Clueless desk editors like those at the New York Times titled these conflicts "Riots in Honduras". But you don't need to be able to understand Spanish to see and hear, in the video above, that, distinct from rioters, the young people of the neighbourhood who came out and violated the military curfew to defend their neighbourhood from this police invasion know and have memorised complicated political slogans and rhymes which they chanted in unison. "Riots" are disorganised explosions. This neighbourhood, and others like it, however, have been forced by the realities of the coup to organise themselves to a greater extent than ever before.
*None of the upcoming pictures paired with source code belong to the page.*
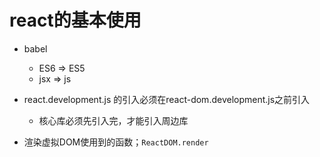 # react的基本使用
- babel
    - ES6 => ES5
    - jsx => js

- react.development.js 的引入必须在react-dom.development.js之前引入
    - 核心库必须先引入完，才能引入周边库

- 渲染虚拟DOM使用到的函数；`ReactDOM.render`
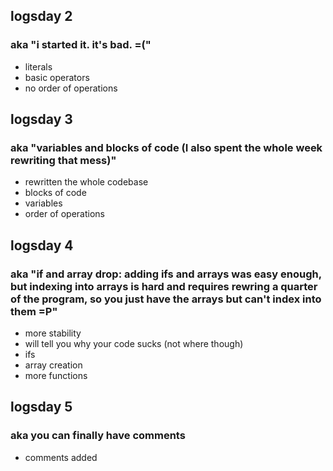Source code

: ## logsday 2
### aka "i started it. it's bad. =("
- literals
- basic operators
- no order of operations

## logsday 3
### aka "variables and blocks of code (I also spent the whole week rewriting that mess)"
- rewritten the whole codebase
- blocks of code
- variables
- order of operations

## logsday 4
### aka "if and array drop: adding ifs and arrays was easy enough, but indexing into arrays is hard and requires rewring a quarter of the program, so you just have the arrays but can't index into them =P"
- more stability
- will tell you why your code sucks (not where though)
- ifs
- array creation
- more functions

## logsday 5
### aka you can finally have comments
- comments added
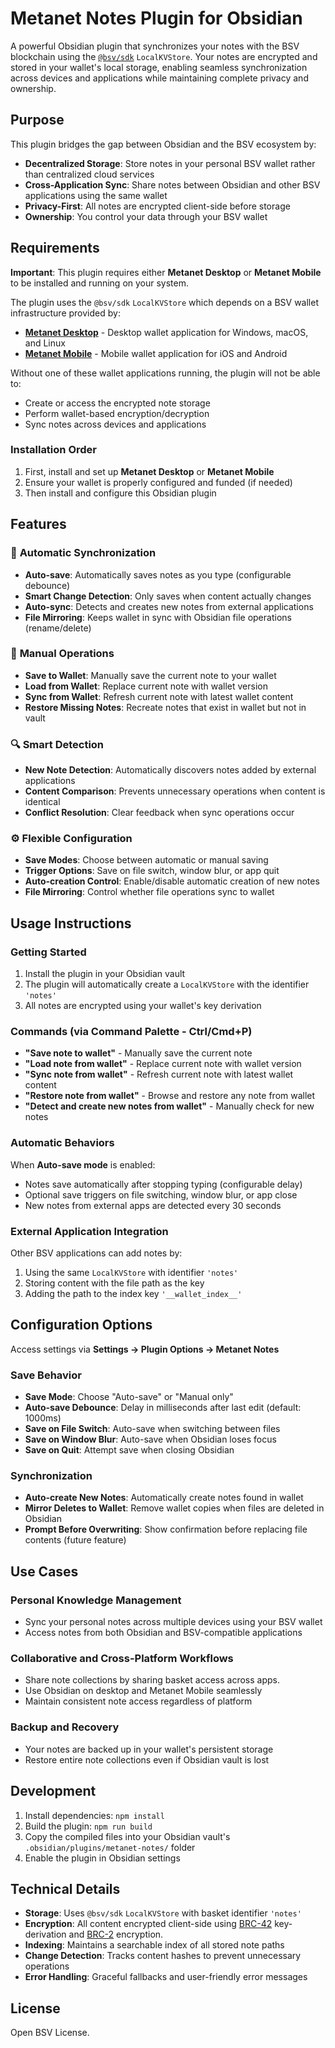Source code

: # Metanet Notes Plugin for Obsidian

A powerful Obsidian plugin that synchronizes your notes with the BSV blockchain using the [`@bsv/sdk`](https://www.npmjs.com/package/@bsv/sdk) `LocalKVStore`. Your notes are encrypted and stored in your wallet's local storage, enabling seamless synchronization across devices and applications while maintaining complete privacy and ownership.

## Purpose

This plugin bridges the gap between Obsidian and the BSV ecosystem by:
- **Decentralized Storage**: Store notes in your personal BSV wallet rather than centralized cloud services
- **Cross-Application Sync**: Share notes between Obsidian and other BSV applications using the same wallet
- **Privacy-First**: All notes are encrypted client-side before storage
- **Ownership**: You control your data through your BSV wallet

## Requirements

**Important**: This plugin requires either **Metanet Desktop** or **Metanet Mobile** to be installed and running on your system.

The plugin uses the `@bsv/sdk` `LocalKVStore` which depends on a BSV wallet infrastructure provided by:

- **[Metanet Desktop](https://github.com/bsv-blockchain/metanet-desktop)** - Desktop wallet application for Windows, macOS, and Linux
- **[Metanet Mobile](https://github.com/bsv-blockchain/metanet-mobile)** - Mobile wallet application for iOS and Android

Without one of these wallet applications running, the plugin will not be able to:
- Create or access the encrypted note storage
- Perform wallet-based encryption/decryption
- Sync notes across devices and applications

### Installation Order
1. First, install and set up **Metanet Desktop** or **Metanet Mobile**
2. Ensure your wallet is properly configured and funded (if needed)
3. Then install and configure this Obsidian plugin

## Features

### 🔄 **Automatic Synchronization**
- **Auto-save**: Automatically saves notes as you type (configurable debounce)
- **Smart Change Detection**: Only saves when content actually changes
- **Auto-sync**: Detects and creates new notes from external applications
- **File Mirroring**: Keeps wallet in sync with Obsidian file operations (rename/delete)

### 💾 **Manual Operations**
- **Save to Wallet**: Manually save the current note to your wallet
- **Load from Wallet**: Replace current note with wallet version
- **Sync from Wallet**: Refresh current note with latest wallet content
- **Restore Missing Notes**: Recreate notes that exist in wallet but not in vault

### 🔍 **Smart Detection**
- **New Note Detection**: Automatically discovers notes added by external applications
- **Content Comparison**: Prevents unnecessary operations when content is identical
- **Conflict Resolution**: Clear feedback when sync operations occur

### ⚙️ **Flexible Configuration**
- **Save Modes**: Choose between automatic or manual saving
- **Trigger Options**: Save on file switch, window blur, or app quit
- **Auto-creation Control**: Enable/disable automatic creation of new notes
- **File Mirroring**: Control whether file operations sync to wallet

## Usage Instructions

### Getting Started

1. Install the plugin in your Obsidian vault
2. The plugin will automatically create a `LocalKVStore` with the identifier `'notes'`
3. All notes are encrypted using your wallet's key derivation

### Commands (via Command Palette - Ctrl/Cmd+P)

- **"Save note to wallet"** - Manually save the current note
- **"Load note from wallet"** - Replace current note with wallet version
- **"Sync note from wallet"** - Refresh current note with latest wallet content
- **"Restore note from wallet"** - Browse and restore any note from wallet
- **"Detect and create new notes from wallet"** - Manually check for new notes

### Automatic Behaviors

When **Auto-save mode** is enabled:
- Notes save automatically after stopping typing (configurable delay)
- Optional save triggers on file switching, window blur, or app close
- New notes from external apps are detected every 30 seconds

### External Application Integration

Other BSV applications can add notes by:
1. Using the same `LocalKVStore` with identifier `'notes'`
2. Storing content with the file path as the key
3. Adding the path to the index key `'__wallet_index__'`

## Configuration Options

Access settings via **Settings → Plugin Options → Metanet Notes**

### Save Behavior
- **Save Mode**: Choose "Auto-save" or "Manual only"
- **Auto-save Debounce**: Delay in milliseconds after last edit (default: 1000ms)
- **Save on File Switch**: Auto-save when switching between files
- **Save on Window Blur**: Auto-save when Obsidian loses focus
- **Save on Quit**: Attempt save when closing Obsidian

### Synchronization
- **Auto-create New Notes**: Automatically create notes found in wallet
- **Mirror Deletes to Wallet**: Remove wallet copies when files are deleted in Obsidian
- **Prompt Before Overwriting**: Show confirmation before replacing file contents (future feature)

## Use Cases

### Personal Knowledge Management
- Sync your personal notes across multiple devices using your BSV wallet
- Access notes from both Obsidian and BSV-compatible applications

### Collaborative and Cross-Platform Workflows
- Share note collections by sharing basket access across apps.
- Use Obsidian on desktop and Metanet Mobile seamlessly
- Maintain consistent note access regardless of platform

### Backup and Recovery
- Your notes are backed up in your wallet's persistent storage
- Restore entire note collections even if Obsidian vault is lost

## Development

1. Install dependencies: `npm install`
2. Build the plugin: `npm run build`
3. Copy the compiled files into your Obsidian vault's `.obsidian/plugins/metanet-notes/` folder
4. Enable the plugin in Obsidian settings

## Technical Details

- **Storage**: Uses `@bsv/sdk` `LocalKVStore` with basket identifier `'notes'`
- **Encryption**: All content encrypted client-side using [BRC-42](https://github.com/bitcoin-sv/BRCs/blob/master/key-derivation/0042.md) key-derivation and [BRC-2](https://github.com/bitcoin-sv/BRCs/blob/master/wallet/0002.md) encryption.
- **Indexing**: Maintains a searchable index of all stored note paths
- **Change Detection**: Tracks content hashes to prevent unnecessary operations
- **Error Handling**: Graceful fallbacks and user-friendly error messages

## License

Open BSV License.
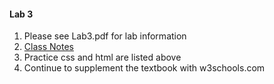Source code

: #### Lab 3
1. Please see Lab3.pdf for lab information
2. [Class Notes](https://onedrive.live.com/redir?resid=958790CAEED3EB8%217789&authkey=%21ANH_hnqSYUW-9Bk&page=View&wd=target%28Using%20CSS%20for%20Layout.one%7Ce30abcba-d7e9-4c5a-9879-bcfb8bdac184%2FChapter%206%20Key%20Concepts%20Using%20CSS%20for%20Layout%7Cac734191-abe4-4b0c-8bca-41df951725d2%2F%29)
3. Practice css and html are listed above
4. Continue to supplement the textbook with w3schools.com
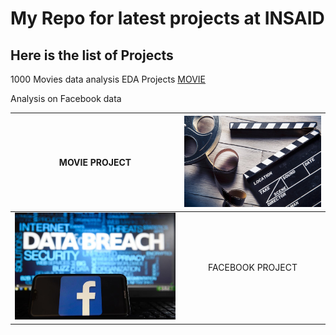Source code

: # My Repo for latest projects at INSAID

## Here is the list of Projects

1000 Movies data analysis EDA Projects [MOVIE](https://github.com/KavitaSolanke/KavitaSolanke/tree/main/Movie-Project "MOVIE")

Analysis on Facebook data

| MOVIE PROJECT  | [![MOVIE](https://raw.githubusercontent.com/KavitaSolanke/KavitaSolanke/main/Images/movie3.jpg "MOVIE")](https://raw.githubusercontent.com/KavitaSolanke/KavitaSolanke/main/Images/movie3.jpg "MOVIE")  |
| :------------: | :------------: |
|  [![FACEBOOK](https://raw.githubusercontent.com/KavitaSolanke/KavitaSolanke/main/Images/FACEBOOK.jpg "FACEBOOK")](https://raw.githubusercontent.com/KavitaSolanke/KavitaSolanke/main/Images/FACEBOOK.jpg "FACEBOOK") | FACEBOOK PROJECT |

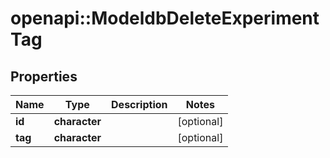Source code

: # openapi::ModeldbDeleteExperimentTag


## Properties
Name | Type | Description | Notes
------------ | ------------- | ------------- | -------------
**id** | **character** |  | [optional] 
**tag** | **character** |  | [optional] 


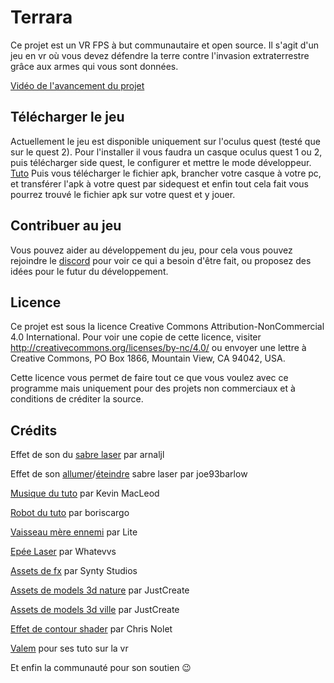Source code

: # Terrara
Ce projet est un VR FPS à but communautaire et open source. Il s'agit d'un jeu en vr où vous devez défendre la terre contre l'invasion extraterrestre grâce aux armes qui vous sont données.

[Vidéo de l'avancement du projet](https://youtu.be/qfSLgcqNmO0)



Télécharger le jeu
--------------------

Actuellement le jeu est disponible uniquement sur l'oculus quest (testé que sur le quest 2). 
Pour l'installer il vous faudra un casque oculus quest 1 ou 2, puis télécharger side quest, le configurer et mettre le mode développeur. [Tuto](https://sidequestvr.com/setup-howto)
Puis vous télécharger le fichier apk, brancher votre casque à votre pc, et transférer l'apk à votre quest par sidequest et enfin tout cela fait vous pourrez trouvé le fichier apk sur votre quest et y jouer.

Contribuer au jeu
------------------

Vous pouvez aider au développement du jeu, pour cela vous pouvez rejoindre le [discord](https://discord.gg/VVdXYrF4qR) pour voir ce qui a besoin d'être fait, ou proposez des idées pour le futur du développement.

Licence
---------------

Ce projet est sous la licence Creative Commons Attribution-NonCommercial 4.0 International. Pour voir une copie de cette licence, visiter http://creativecommons.org/licenses/by-nc/4.0/ ou envoyer une lettre à Creative Commons, PO Box 1866, Mountain View, CA 94042, USA.

Cette licence vous permet de faire tout ce que vous voulez avec ce programme mais uniquement pour des projets non commerciaux et à conditions de créditer la source.

Crédits
-------------
Effet de son du [sabre laser](https://freesound.org/people/arnaljl/sounds/67878/) par arnaljl

Effet de son [allumer](https://freesound.org/people/joe93barlow/sounds/78674/)/[éteindre](https://freesound.org/people/joe93barlow/sounds/78673/) sabre laser par joe93barlow

[Musique du tuto](https://groovelake.com/music/experimental-test-subject-kevin-macleod/) par Kevin MacLeod

[Robot du tuto](https://sketchfab.com/3d-models/robot-779b04685be641d0b803135f6a573138) par boriscargo

[Vaisseau mère ennemi](https://sketchfab.com/3d-models/ring-ship-b5020dcb894e4e4194232ec3c83cc834) par Lite

[Epée Laser](https://sketchfab.com/3d-models/sci-fi-katana-d066ba619896484499ae312b9f2b1ad0) par Whatevvs

[Assets de fx](https://assetstore.unity.com/packages/vfx/particles/simple-fx-cartoon-particles-67834) par Synty Studios

[Assets de models 3d nature](https://assetstore.unity.com/packages/3d/environments/landscapes/low-poly-simple-nature-pack-162153) par JustCreate

[Assets de models 3d ville](https://assetstore.unity.com/packages/3d/environments/urban/cartoon-low-poly-city-pack-lite-166617) par JustCreate

[Effet de contour shader](https://assetstore.unity.com/packages/tools/particles-effects/quick-outline-115488) par Chris Nolet

[Valem](https://www.youtube.com/channel/UCPJlesN59MzHPPCp0Lg8sLw) pour ses tuto sur la vr

Et enfin la communauté pour son soutien 😉
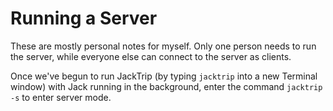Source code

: # Running a Server

These are mostly personal notes for myself. Only one person needs to run the server, while everyone else can connect to the server as clients.

Once we've begun to run JackTrip (by typing `jacktrip` into a new Terminal window) with Jack running in the background, enter the command `jacktrip -s` to enter server mode.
In neighbourhoods like Hato de Enmedio, where a majority of Honduras' citizens live, you can also see in the video see that not even the main street in the barrio is paved. Many of the homes have dirt floors as well. And if a citizen is harmed by a robber or predator, you can call the police, but they won't come. People who live in neighbourhoods like this only see the police when they invade, like they did yesterday, to enforce an unenforceable curfew on people who, if they obeyed the curfew, would starve of hunger. A curfew is unsustainable on a people that live hand to mouth, day to day.

We can also see in that video the revelation that the tear-gas canisters shot by the National Police yesterday were stamped as property of the government of Perú, suggesting strongly that Peruvian President Alan García is a participant in smuggling arms to the Honduran coup regime.